It is difficult to make a stand on these issues and keep one’s friends on the left and in the human rights community as she is now finding. She has been deeply frustrated by the way the British liberal intelligentsia gives house-room to right-wing Islamists. She was one of the first people in Britain to warn of the dangers of the politics of Jamaat-i-Islami, the south Asian blood-brothers of the Muslim Brotherhood. She was instrumental in the making of a Channel 4 documentary on alleged Bangladeshi war criminals who had found safe haven in Britain (We can’t say more or Carter-Ruck will sue us).

It is Gita Sahgal who should be the darling of the human rights establishment, not Moazzam Begg.

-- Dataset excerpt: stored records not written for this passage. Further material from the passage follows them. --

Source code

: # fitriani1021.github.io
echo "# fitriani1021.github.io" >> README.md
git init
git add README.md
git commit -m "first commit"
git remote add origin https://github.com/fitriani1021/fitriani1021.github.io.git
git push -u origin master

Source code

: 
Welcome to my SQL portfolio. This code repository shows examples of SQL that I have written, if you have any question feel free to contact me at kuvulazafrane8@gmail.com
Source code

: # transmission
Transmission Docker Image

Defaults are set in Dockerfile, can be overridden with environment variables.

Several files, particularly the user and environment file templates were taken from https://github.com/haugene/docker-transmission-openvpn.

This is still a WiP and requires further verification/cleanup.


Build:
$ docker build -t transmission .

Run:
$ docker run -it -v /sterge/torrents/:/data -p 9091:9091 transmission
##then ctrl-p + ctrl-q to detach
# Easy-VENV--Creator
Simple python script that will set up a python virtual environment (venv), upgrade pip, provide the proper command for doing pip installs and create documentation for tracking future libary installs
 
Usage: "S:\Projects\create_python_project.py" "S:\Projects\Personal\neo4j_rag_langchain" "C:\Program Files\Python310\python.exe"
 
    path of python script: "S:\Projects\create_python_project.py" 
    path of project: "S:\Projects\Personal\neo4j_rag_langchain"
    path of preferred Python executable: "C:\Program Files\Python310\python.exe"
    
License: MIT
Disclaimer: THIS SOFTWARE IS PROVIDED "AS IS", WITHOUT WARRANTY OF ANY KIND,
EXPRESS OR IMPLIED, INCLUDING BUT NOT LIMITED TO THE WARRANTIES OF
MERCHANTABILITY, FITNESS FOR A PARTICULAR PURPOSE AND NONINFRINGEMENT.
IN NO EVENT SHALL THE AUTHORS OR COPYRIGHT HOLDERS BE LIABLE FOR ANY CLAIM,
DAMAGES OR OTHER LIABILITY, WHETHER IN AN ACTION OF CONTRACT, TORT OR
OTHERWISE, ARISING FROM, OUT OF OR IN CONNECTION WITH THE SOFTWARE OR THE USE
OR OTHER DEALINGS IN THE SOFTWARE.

Like I say, Amnesty is one of the most serious and rigorous human rights agencies we have. But this will not stand. And it’s not entirely out of the blue. They host Chomsky, apologist for atrocities which don’t fit with his world-view. They give inexplicable prominence to Israel in their mag (which we get because we give to them, and this is why I write). I’m getting the general impression they are the latest progressive organisation subject to colonisation by the post-Left. Get it together, Amnesty. Reprieve, whom I gave a largish wodge of money last year, are implicated too. Fuck this shit.

Update: More from Faisal at The Spittoon, Stroppy, Alec, Terry Glavin, links out from Harry’s Place. Join the Facebook group whose members are trying to figure out what to do next.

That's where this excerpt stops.